In 2014, the Michigan Department of Health and Human Services Bureau of Laboratories (MDHHS BOL) tested 3, 078 animal specimens. Of these, only 41 (1.3%) were positive for rabies, including 38 bats and 3 skunks.

Bats are the most common carrier of rabies in Michigan. If a bat is found inside your home, DO NOT DISCARD IT. The Kalamazoo County Health Department recommends that you instead safely collect the bat through the following means:

  • Wear leather gloves
  • Place a coffee can or box over the bat
  • Using a piece of sturdy cardboard, slide it under the can or box
    Tape the cardboard firmly to the container to secure the bat inside.

A dead bat should be submitted for rabies testing as long as its skull is intact. DO NOT crush the bat or put the bat in the freezer. Next, contact Disease Surveillance at the Kalamazoo County Health Department (HCS) 269-373-5267.

Bats are more active this time of year.
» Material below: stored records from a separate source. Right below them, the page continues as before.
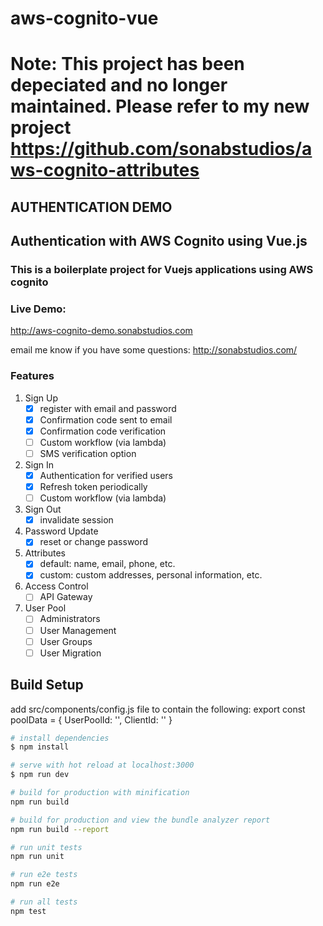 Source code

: # aws-cognito-vue
# Note: This project has been depeciated and no longer maintained. Please refer to my new project https://github.com/sonabstudios/aws-cognito-attributes
## AUTHENTICATION DEMO
## Authentication with AWS Cognito using Vue.js
### This is a boilerplate project for Vuejs applications using AWS cognito

### Live Demo:
http://aws-cognito-demo.sonabstudios.com

email me know if you have some questions:
http://sonabstudios.com/

### Features
1. Sign Up
   - [x] register with email and password
   - [x] Confirmation code sent to email
   - [x] Confirmation code verification
   - [ ] Custom workflow (via lambda)
   - [ ] SMS verification option
2. Sign In
   - [x] Authentication for verified users
   - [x] Refresh token periodically
   - [ ] Custom workflow (via lambda)
3. Sign Out
   - [x] invalidate session
4. Password Update
   - [x] reset or change password
5. Attributes
   - [x] default: name, email, phone, etc.
   - [x] custom: custom addresses, personal information, etc.
6. Access Control
   - [ ] API Gateway
7. User Pool
   - [ ] Administrators
   - [ ] User Management
   - [ ] User Groups
   - [ ] User Migration

## Build Setup

add src/components/config.js file to contain the following:
export const poolData = {
  UserPoolId: '<your user pool id>',
  ClientId: '<your client id>'
}


``` bash
# install dependencies
$ npm install

# serve with hot reload at localhost:3000
$ npm run dev

# build for production with minification
npm run build

# build for production and view the bundle analyzer report
npm run build --report

# run unit tests
npm run unit

# run e2e tests
npm run e2e

# run all tests
npm test
```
They are retiring and nocturnal, but can often be seen darting in-flight under summer skies at dusk. They are not active in the daytime. While rabies can only be confirmed by laboratory testing, any bat seen in the daytime or that is unable to fly is more likely to be rabid. A bat should never be touched or handled.

Most people know when they’ve been bitten. However, there are circumstances when exposure occurs without obvious evidence. Bats have small teeth and tiny claws. Bites or scratches can escape detection. A sleeping person awakening to a bat in the room is considered exposed. It is also considered an exposure when a bat is found in a room with an unattended child, or a mentally impaired or intoxicated person. Under such circumstances, it is very important to capture the bat for testing. Any questions or concerns regarding an exposure please contact HCS Disease Surveillance at 269-373-5267.

If a pet has been exposed, it is still important to capture the bat and submit it for testing. If this can’t be done, follow up is required with your pet’s veterinarian or HCS Disease Surveillance at 269-373-5267. All cats and dogs must have current rabies vaccinations.

Rabies is always fatal. Fortunately, if a bite or exposure has occurred and the suspected bat cannot be captured for testing, the post-exposure rabies vaccine series is safe and effective. Medical treatment must be sought under such circumstances.